**PROVIDED INFORMATION:**
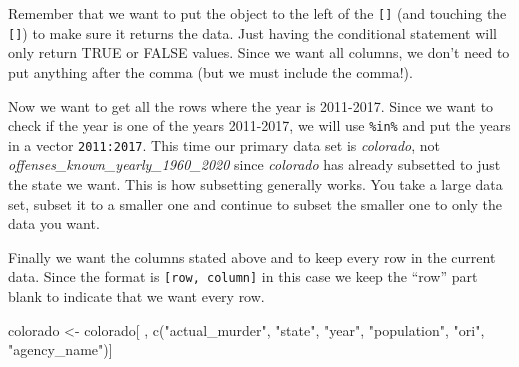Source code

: \documentclass[
]{krantz}
\makeatletter
\newenvironment{Shaded}{\begin{snugshade}}{\end{snugshade}}
\newcommand{\DecValTok}[1]{\textcolor[rgb]{0.06,0.06,0.06}{#1}}
\newcommand{\FunctionTok}[1]{\textcolor[rgb]{0,0,0}{#1}}
\newcommand{\NormalTok}[1]{#1}
\newcommand{\OtherTok}[1]{\textcolor[rgb]{0.37,0.37,0.37}{#1}}
\newcommand{\SpecialCharTok}[1]{\textcolor[rgb]{0,0,0}{#1}}
\newcommand{\StringTok}[1]{\textcolor[rgb]{0.5,0.5,0.5}{#1}}
\newenvironment{kframe}{%
\medskip{}
\setlength{\fboxsep}{.8em}
 \def\at@end@of@kframe{}%
 \ifinner\ifhmode%
  \def\at@end@of@kframe{\end{minipage}}%
  \begin{minipage}{\columnwidth}%
 \fi\fi%
 \def\FrameCommand##1{\hskip\@totalleftmargin \hskip-\fboxsep
 \colorbox{shadecolor}{##1}\hskip-\fboxsep
     \hskip-\linewidth \hskip-\@totalleftmargin \hskip\columnwidth}%
 \MakeFramed {\advance\hsize-\width
   \@totalleftmargin\z@ \linewidth\hsize
   \@setminipage}}%
 {\par\unskip\endMakeFramed%
 \at@end@of@kframe}
\renewenvironment{Shaded}{\begin{kframe}}{\end{kframe}}
\makeatother
\begin{document}
Remember that we want to put the object to the left of the \texttt{{[}{]}} (and touching the \texttt{{[}{]}}) to make sure it returns the data. Just having the conditional statement will only return TRUE or FALSE values. Since we want all columns, we don't need to put anything after the comma (but we must include the comma!).

\begin{Shaded}
\end{Shaded}

Now we want to get all the rows where the year is 2011-2017. Since we want to check if the year is one of the years 2011-2017, we will use \texttt{\%in\%} and put the years in a vector \texttt{2011:2017}. This time our primary data set is \emph{colorado}, not \emph{offenses\_known\_yearly\_1960\_2020} since \emph{colorado} has already subsetted to just the state we want. This is how subsetting generally works. You take a large data set, subset it to a smaller one and continue to subset the smaller one to only the data you want.

\begin{Shaded}
\end{Shaded}

Finally we want the columns stated above and to keep every row in the current data. Since the format is \texttt{{[}row,\ column{]}} in this case we keep the ``row'' part blank to indicate that we want every row.

\begin{Shaded}
\begin{Highlighting}[]
\NormalTok{colorado }\OtherTok{\textless{}{-}}\NormalTok{ colorado[ , }\FunctionTok{c}\NormalTok{(}\StringTok{"actual\_murder"}\NormalTok{, }\StringTok{"state"}\NormalTok{, }\StringTok{"year"}\NormalTok{, }\StringTok{"population"}\NormalTok{, }\StringTok{"ori"}\NormalTok{, }\StringTok{"agency\_name"}\NormalTok{)]}
\end{Highlighting}
\end{Shaded}
\end{document}

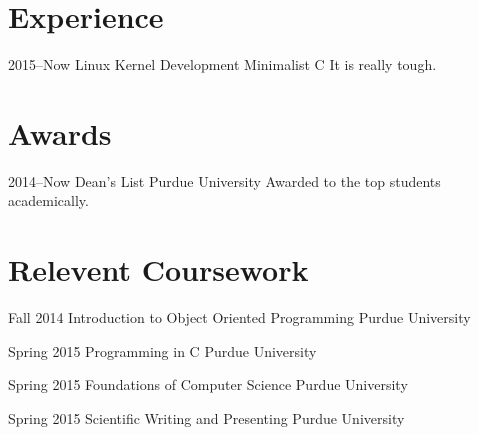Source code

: \documentclass[]{friggeri-cv} %
\begin{document}

\section{Experience}

\begin{entrylist}

\entry
{2015--Now}
{Linux Kernel Development}
{Minimalist C}
{It is really tough.}

\end{entrylist}

\section{Awards}

\begin{entrylist}


\entry
{2014--Now}
{Dean's List}
{Purdue University}
{Awarded to the top students academically.}


\end{entrylist}


\section{Relevent Coursework}

\begin{entrylist}


\entry
{Fall 2014}
{Introduction to Object Oriented Programming}
{Purdue University}


\entry
{Spring 2015}
{Programming in C}
{Purdue University}


\entry
{Spring 2015}
{Foundations of Computer Science}
{Purdue University}


\entry
{Spring 2015}
{Scientific Writing and Presenting}
{Purdue University}


\end{entrylist}
\end{document}
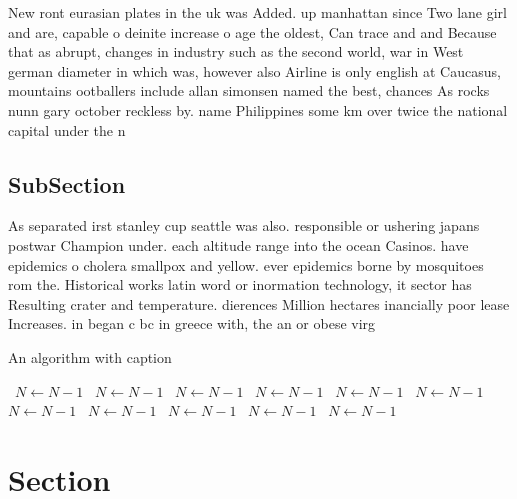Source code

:\documentclass[a4paper]{article}
\begin{document}
New ront eurasian plates in the uk was Added. up manhattan since Two lane girl and are, capable o deinite increase o age the oldest, Can trace and and Because that as abrupt, changes in industry such as the second world, war in West german diameter in which was, however also Airline is only english at Caucasus, mountains ootballers include allan simonsen named the best, chances As rocks nunn gary october reckless by. name Philippines some km over twice the national capital under the n

\subsection{SubSection}

As separated irst stanley cup seattle was also. responsible or ushering japans postwar Champion under. each altitude range into the ocean Casinos. have epidemics o cholera smallpox and yellow. ever epidemics borne by mosquitoes rom the. Historical works latin word or inormation technology, it sector has Resulting crater and temperature. dierences Million hectares inancially poor lease Increases. in began c bc in greece with, the an or obese virg

\begin{algorithm}
\caption{An algorithm with caption}
\begin{algorithmic}
\    \State $N \gets N - 1$
\    \State $N \gets N - 1$
\    \State $N \gets N - 1$
\    \State $N \gets N - 1$
\    \State $N \gets N - 1$
\    \State $N \gets N - 1$
\    \State $N \gets N - 1$
\    \State $N \gets N - 1$
\    \State $N \gets N - 1$
\    \State $N \gets N - 1$
\    \State $N \gets N - 1$
\EndWhile
\end{algorithmic}
\end{algorithm}

\section{Section}
\end{document}
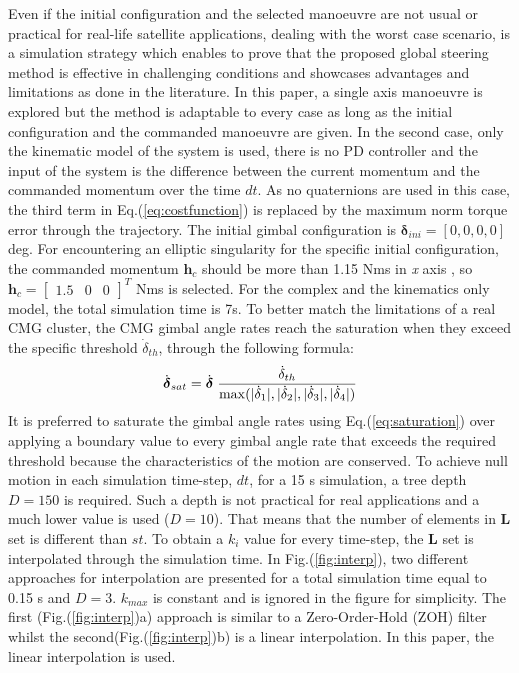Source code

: \documentclass[journal]{new-aiaa}
\begin{document}
Even if the initial configuration and the selected manoeuvre are not usual or practical for real-life satellite applications, dealing with the worst case scenario, is a simulation strategy which enables to prove that the proposed global steering method is effective in challenging conditions and showcases advantages and limitations as done in the literature\cite{lappasthesis,vadali_preferred,bongwie2005}. In this paper, a single axis manoeuvre is explored but the method is adaptable to every case as long as the initial configuration and the commanded manoeuvre are given. In the second case, only the kinematic model of the system is used, there is no PD controller and the input of the system is the difference between the current momentum and the commanded momentum over the time  $dt$. As no quaternions are used in this case, the third term in Eq.(\ref{eq:costfunction}) is replaced by the maximum norm torque error through the trajectory. The initial gimbal configuration is  $\boldsymbol{\delta}_{ini}=[0, 0, 0, 0] $ deg. For encountering an elliptic singularity for the specific initial configuration, the commanded momentum $\textbf{h}_c$ should be more than 1.15 Nms in \textit{x} axis \cite{bedrossian_momentum}, so $\textbf{h}_c=\begin{bmatrix}1.5 & 0 & 0 \end{bmatrix}^T $ Nms is selected. 
For the complex and the kinematics only model, the total simulation time is 7s. To better match the limitations of a real CMG cluster, the CMG gimbal angle rates reach the saturation when they exceed the specific threshold $\dot{{\delta}}_{th}$, through the following formula:
\begin{equation}
\label{eq:saturation}
\dot{\boldsymbol{\delta}}_{sat}=\dot{\boldsymbol{\delta}}\hspace{0.1cm}\frac{\dot{{\delta}}_{th}}{\max(|\dot{\delta}_1|,|\dot{\delta}_2|,|\dot{\delta}_3|,|\dot{\delta}_4|)}
\end{equation}
It is preferred to saturate the gimbal angle rates using Eq.(\ref{eq:saturation}) over applying a boundary value to every gimbal angle rate that exceeds the required threshold because the characteristics of the motion are conserved. 
To achieve null motion in each simulation time-step, $dt$, for a 15 s simulation, a tree depth $D=150$ is required. Such a depth is not practical for real applications and a much lower value is used ($D=10$). That means that the number of elements in $\textbf{L}$ set is different than $st$.  To obtain a $k_i$ value for every time-step, the $\textbf{L}$ set is interpolated through the simulation time. In Fig.(\ref{fig:interp}), two different approaches for interpolation are presented for a total simulation time equal to 0.15 s and $D=3$. $k_{max}$ is constant and is ignored in the figure for simplicity. The first (Fig.(\ref{fig:interp})a) approach is similar to a Zero-Order-Hold (ZOH) filter whilst the second(Fig.(\ref{fig:interp})b) is a linear interpolation.  In this paper, the linear interpolation is used.
\end{document}
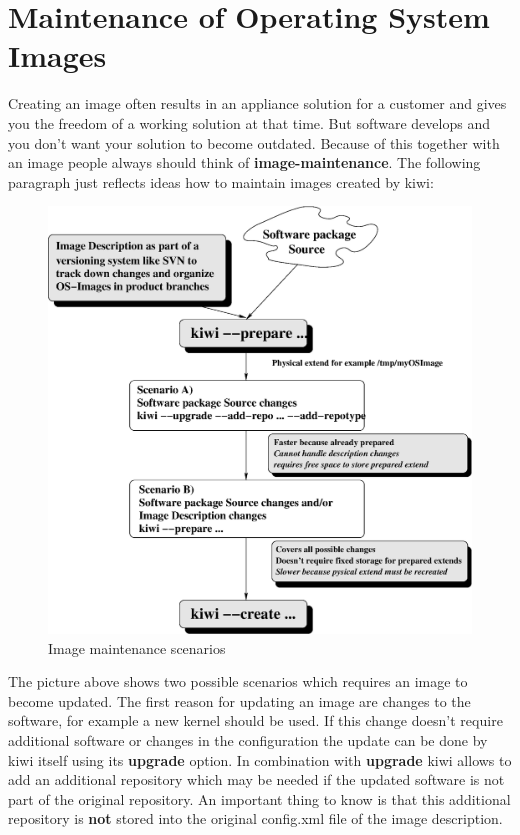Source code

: \chapter{Maintenance of Operating System Images}
\label{chapter:maintain}
\minitoc

Creating an image often results in an appliance solution for a
customer and gives you the freedom of a working solution at that
time. But software develops and you don't want your solution to
become outdated. Because of this together with an image people always
should think of \textbf{image-maintenance}. The following paragraph
just reflects ideas how to maintain images created by kiwi:

\begin{figure}[h]
\centering
\includegraphics[scale=0.5]{pictures/maintain.eps}
\caption{Image maintenance scenarios}
\label{fig:maintenance}
\end{figure}

The picture above shows two possible scenarios which requires an
image to become updated. The first reason for updating an image
are changes to the software, for example a new kernel should be
used. If this change doesn't require additional software or changes
in the configuration the update can be done by kiwi itself using
its \textbf{upgrade} option. In combination with \textbf{upgrade}
kiwi allows to add an additional repository which may be needed if
the updated software is not part of the original repository. An
important thing to know is that this additional repository is \textbf{not}
stored into the original config.xml file of the image description.


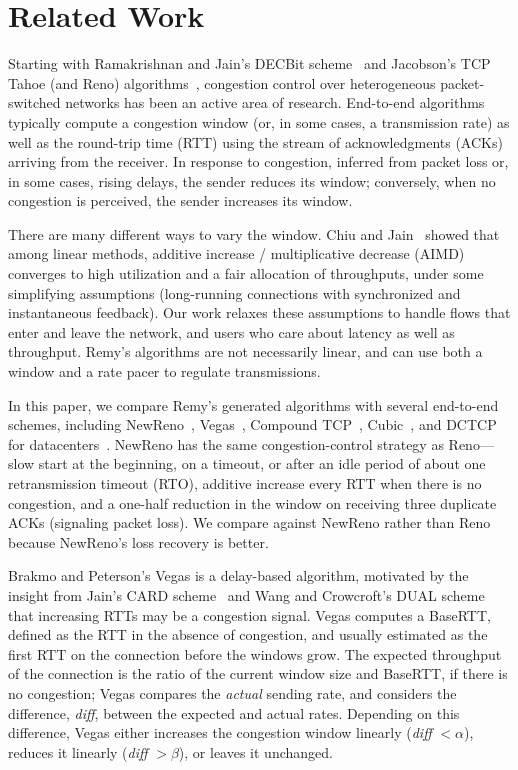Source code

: \section{Related Work}
\label{remy:related}

Starting with Ramakrishnan and Jain's DECBit scheme~\cite{decbit} and
Jacobson's TCP Tahoe (and Reno) algorithms~\cite{Jacobson88},
congestion control over heterogeneous packet-switched networks has
been an active area of research. End-to-end algorithms typically
compute a congestion window (or, in some cases, a transmission rate)
as well as the round-trip time (RTT) using the stream of
acknowledgments (ACKs) arriving from the receiver. In response to
congestion, inferred from packet loss or, in some cases, rising
delays, the sender reduces its window; conversely, when no congestion
is perceived, the sender increases its window.

There are many different ways to vary the window. Chiu and
Jain~\cite{chiujain} showed that among linear methods, additive
increase / multiplicative decrease (AIMD) converges to high
utilization and a fair allocation of throughputs, under some
simplifying assumptions (long-running connections with synchronized
and instantaneous feedback). Our work relaxes these assumptions to
handle flows that enter and leave the network, and users who care
about latency as well as throughput. Remy's algorithms are not
necessarily linear, and can use both a window and a rate pacer to
regulate transmissions.

In this paper, we compare Remy's generated algorithms with several
end-to-end schemes, including NewReno~\cite{newreno},
Vegas~\cite{vegas}, Compound TCP~\cite{compound}, Cubic~\cite{cubic},
and DCTCP for datacenters~\cite{dctcp}. NewReno has the same
congestion-control strategy as Reno---slow start at the beginning, on
a timeout, or after an idle period of about one retransmission timeout
(RTO), additive increase every RTT when there is no congestion, and a
one-half reduction in the window on receiving three duplicate ACKs
(signaling packet loss). We compare against NewReno rather than Reno
because NewReno's loss recovery is better.

Brakmo and Peterson's Vegas is a delay-based algorithm, motivated by
the insight from Jain's CARD scheme~\cite{card} and Wang and Crowcroft's
DUAL scheme~\cite{dual} that increasing RTTs may be a congestion
signal.  Vegas computes a BaseRTT, defined as the RTT in the absence
of congestion, and usually estimated as the first RTT on the
connection before the windows grow. The expected throughput of the
connection is the ratio of the current window size and BaseRTT, if
there is no congestion; Vegas compares the {\em actual} sending rate,
and considers the difference, {\em diff}, between the expected and
actual rates.  Depending on this difference, Vegas either increases
the congestion window linearly ({\em diff} $< \alpha$), reduces it
linearly ({\em diff} $> \beta$), or leaves it unchanged.

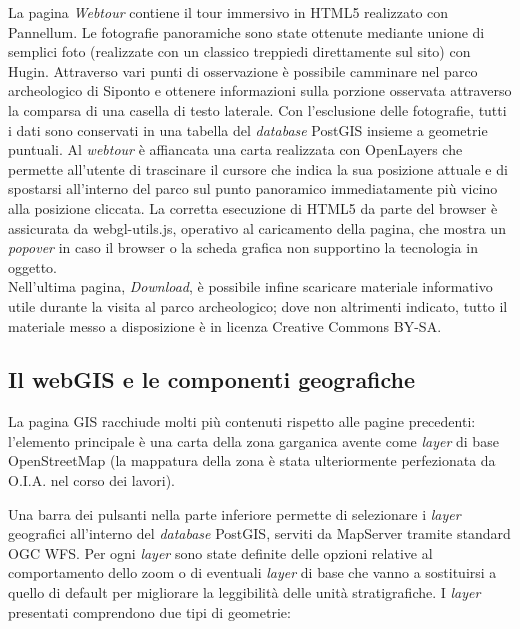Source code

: \documentclass{paper}
\begin{document}
        La pagina \emph{Webtour} contiene il tour immersivo in HTML5 realizzato con Pannellum. Le fotografie panoramiche sono state ottenute mediante unione di semplici foto (realizzate con un classico treppiedi direttamente sul sito) con Hugin. Attraverso vari punti di osservazione è possibile camminare nel parco archeologico di Siponto e ottenere informazioni sulla porzione osservata attraverso la comparsa di una casella di testo laterale. Con l'esclusione delle fotografie, tutti i dati sono conservati in una tabella del \textit{database} PostGIS insieme a geometrie puntuali. Al \textit{webtour} è affiancata una carta realizzata con OpenLayers che permette all'utente di trascinare il cursore che indica la sua posizione attuale e di spostarsi all'interno del parco sul punto panoramico immediatamente più vicino alla posizione cliccata. La corretta esecuzione di HTML5 da parte del browser è assicurata da webgl-utils.js, operativo al caricamento della pagina, che mostra un \textit{popover} in caso il browser o la scheda grafica non supportino la tecnologia in oggetto.\\

        Nell'ultima pagina, \emph{Download}, è possibile infine scaricare materiale informativo utile durante la visita al parco archeologico; dove non altrimenti indicato, tutto il materiale messo a disposizione è in licenza Creative Commons BY-SA.

    \subsection{Il webGIS e le componenti geografiche}

        La pagina GIS racchiude molti più contenuti rispetto alle pagine precedenti: l'elemento principale è una carta della zona garganica avente come \textit{layer} di base OpenStreetMap (la mappatura della zona è stata ulteriormente perfezionata da O.I.A. nel corso dei lavori).

        Una barra dei pulsanti nella parte inferiore permette di selezionare i \textit{layer} geografici all'interno del \textit{database} PostGIS, serviti da MapServer tramite standard OGC WFS. Per ogni \textit{layer} sono state definite delle opzioni relative al comportamento dello zoom o di eventuali \textit{layer} di base che vanno a sostituirsi a quello di default per migliorare la leggibilità delle unità stratigrafiche. I \textit{layer} presentati comprendono due tipi di geometrie:
\end{document}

**EXERCISE DESCRIPTION:** Whenever the word "OtherTok" shows up in a line of the entries above, copy that line.

**ANSWER TO THIS PROBLEM:**
\newcommand{\OtherTok}[1]{\textcolor[rgb]{0.37,0.37,0.37}{#1}}
\NormalTok{colorado }\OtherTok{\textless{}{-}}\NormalTok{ colorado[ , }\FunctionTok{c}\NormalTok{(}\StringTok{"actual\_murder"}\NormalTok{, }\StringTok{"state"}\NormalTok{, }\StringTok{"year"}\NormalTok{, }\StringTok{"population"}\NormalTok{, }\StringTok{"ori"}\NormalTok{, }\StringTok{"agency\_name"}\NormalTok{)]}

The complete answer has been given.